* Data to use
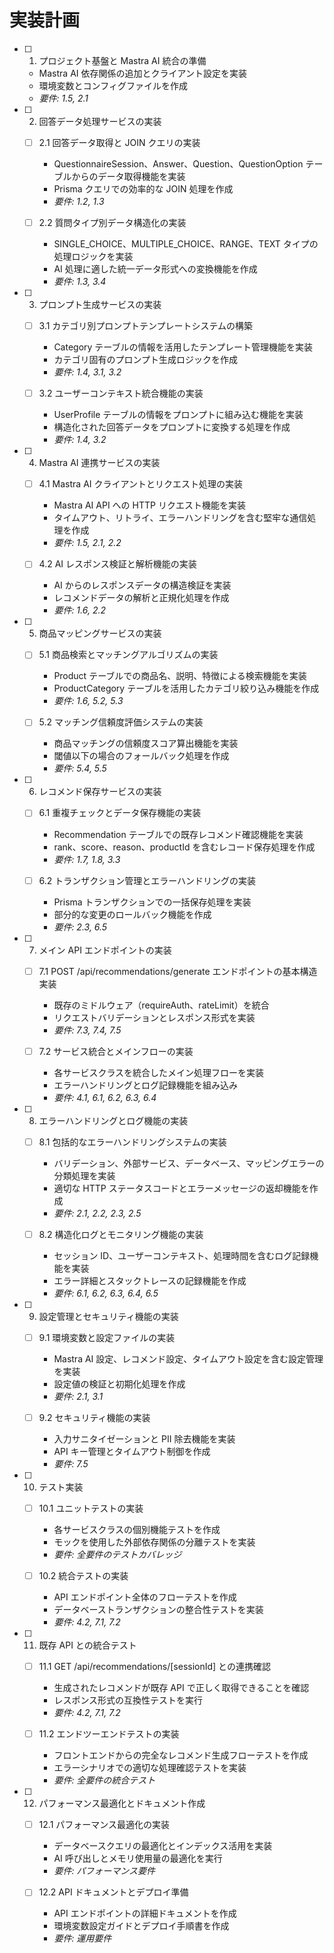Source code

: # 実装計画

- [ ] 1. プロジェクト基盤と Mastra AI 統合の準備

  - Mastra AI 依存関係の追加とクライアント設定を実装
  - 環境変数とコンフィグファイルを作成
  - _要件: 1.5, 2.1_

- [ ] 2. 回答データ処理サービスの実装

  - [ ] 2.1 回答データ取得と JOIN クエリの実装

    - QuestionnaireSession、Answer、Question、QuestionOption テーブルからのデータ取得機能を実装
    - Prisma クエリでの効率的な JOIN 処理を作成
    - _要件: 1.2, 1.3_

  - [ ] 2.2 質問タイプ別データ構造化の実装
    - SINGLE_CHOICE、MULTIPLE_CHOICE、RANGE、TEXT タイプの処理ロジックを実装
    - AI 処理に適した統一データ形式への変換機能を作成
    - _要件: 1.3, 3.4_

- [ ] 3. プロンプト生成サービスの実装

  - [ ] 3.1 カテゴリ別プロンプトテンプレートシステムの構築

    - Category テーブルの情報を活用したテンプレート管理機能を実装
    - カテゴリ固有のプロンプト生成ロジックを作成
    - _要件: 1.4, 3.1, 3.2_

  - [ ] 3.2 ユーザーコンテキスト統合機能の実装
    - UserProfile テーブルの情報をプロンプトに組み込む機能を実装
    - 構造化された回答データをプロンプトに変換する処理を作成
    - _要件: 1.4, 3.2_

- [ ] 4. Mastra AI 連携サービスの実装

  - [ ] 4.1 Mastra AI クライアントとリクエスト処理の実装

    - Mastra AI API への HTTP リクエスト機能を実装
    - タイムアウト、リトライ、エラーハンドリングを含む堅牢な通信処理を作成
    - _要件: 1.5, 2.1, 2.2_

  - [ ] 4.2 AI レスポンス検証と解析機能の実装
    - AI からのレスポンスデータの構造検証を実装
    - レコメンドデータの解析と正規化処理を作成
    - _要件: 1.6, 2.2_

- [ ] 5. 商品マッピングサービスの実装

  - [ ] 5.1 商品検索とマッチングアルゴリズムの実装

    - Product テーブルでの商品名、説明、特徴による検索機能を実装
    - ProductCategory テーブルを活用したカテゴリ絞り込み機能を作成
    - _要件: 1.6, 5.2, 5.3_

  - [ ] 5.2 マッチング信頼度評価システムの実装
    - 商品マッチングの信頼度スコア算出機能を実装
    - 閾値以下の場合のフォールバック処理を作成
    - _要件: 5.4, 5.5_

- [ ] 6. レコメンド保存サービスの実装

  - [ ] 6.1 重複チェックとデータ保存機能の実装

    - Recommendation テーブルでの既存レコメンド確認機能を実装
    - rank、score、reason、productId を含むレコード保存処理を作成
    - _要件: 1.7, 1.8, 3.3_

  - [ ] 6.2 トランザクション管理とエラーハンドリングの実装
    - Prisma トランザクションでの一括保存処理を実装
    - 部分的な変更のロールバック機能を作成
    - _要件: 2.3, 6.5_

- [ ] 7. メイン API エンドポイントの実装

  - [ ] 7.1 POST /api/recommendations/generate エンドポイントの基本構造実装

    - 既存のミドルウェア（requireAuth、rateLimit）を統合
    - リクエストバリデーションとレスポンス形式を実装
    - _要件: 7.3, 7.4, 7.5_

  - [ ] 7.2 サービス統合とメインフローの実装
    - 各サービスクラスを統合したメイン処理フローを実装
    - エラーハンドリングとログ記録機能を組み込み
    - _要件: 4.1, 6.1, 6.2, 6.3, 6.4_

- [ ] 8. エラーハンドリングとログ機能の実装

  - [ ] 8.1 包括的なエラーハンドリングシステムの実装

    - バリデーション、外部サービス、データベース、マッピングエラーの分類処理を実装
    - 適切な HTTP ステータスコードとエラーメッセージの返却機能を作成
    - _要件: 2.1, 2.2, 2.3, 2.5_

  - [ ] 8.2 構造化ログとモニタリング機能の実装
    - セッション ID、ユーザーコンテキスト、処理時間を含むログ記録機能を実装
    - エラー詳細とスタックトレースの記録機能を作成
    - _要件: 6.1, 6.2, 6.3, 6.4, 6.5_

- [ ] 9. 設定管理とセキュリティ機能の実装

  - [ ] 9.1 環境変数と設定ファイルの実装

    - Mastra AI 設定、レコメンド設定、タイムアウト設定を含む設定管理を実装
    - 設定値の検証と初期化処理を作成
    - _要件: 2.1, 3.1_

  - [ ] 9.2 セキュリティ機能の実装
    - 入力サニタイゼーションと PII 除去機能を実装
    - API キー管理とタイムアウト制御を作成
    - _要件: 7.5_

- [ ] 10. テスト実装

  - [ ] 10.1 ユニットテストの実装

    - 各サービスクラスの個別機能テストを作成
    - モックを使用した外部依存関係の分離テストを実装
    - _要件: 全要件のテストカバレッジ_

  - [ ] 10.2 統合テストの実装
    - API エンドポイント全体のフローテストを作成
    - データベーストランザクションの整合性テストを実装
    - _要件: 4.2, 7.1, 7.2_

- [ ] 11. 既存 API との統合テスト

  - [ ] 11.1 GET /api/recommendations/[sessionId] との連携確認

    - 生成されたレコメンドが既存 API で正しく取得できることを確認
    - レスポンス形式の互換性テストを実行
    - _要件: 4.2, 7.1, 7.2_

  - [ ] 11.2 エンドツーエンドテストの実装
    - フロントエンドからの完全なレコメンド生成フローテストを作成
    - エラーシナリオでの適切な処理確認テストを実装
    - _要件: 全要件の統合テスト_

- [ ] 12. パフォーマンス最適化とドキュメント作成

  - [ ] 12.1 パフォーマンス最適化の実装

    - データベースクエリの最適化とインデックス活用を実装
    - AI 呼び出しとメモリ使用量の最適化を実行
    - _要件: パフォーマンス要件_

  - [ ] 12.2 API ドキュメントとデプロイ準備
    - API エンドポイントの詳細ドキュメントを作成
    - 環境変数設定ガイドとデプロイ手順書を作成
    - _要件: 運用要件_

* What to produce
Using the material above, transcribe exactly the lines from the line with "- レコメンドデータの解析と正規化処理を作成" to the line with "- [ ] 5.2 マッチング信頼度評価システムの実装"; both count, and nothing else goes in.

* Result of this exercise
    - レコメンドデータの解析と正規化処理を作成
    - _要件: 1.6, 2.2_

- [ ] 5. 商品マッピングサービスの実装

  - [ ] 5.1 商品検索とマッチングアルゴリズムの実装

    - Product テーブルでの商品名、説明、特徴による検索機能を実装
    - ProductCategory テーブルを活用したカテゴリ絞り込み機能を作成
    - _要件: 1.6, 5.2, 5.3_

  - [ ] 5.2 マッチング信頼度評価システムの実装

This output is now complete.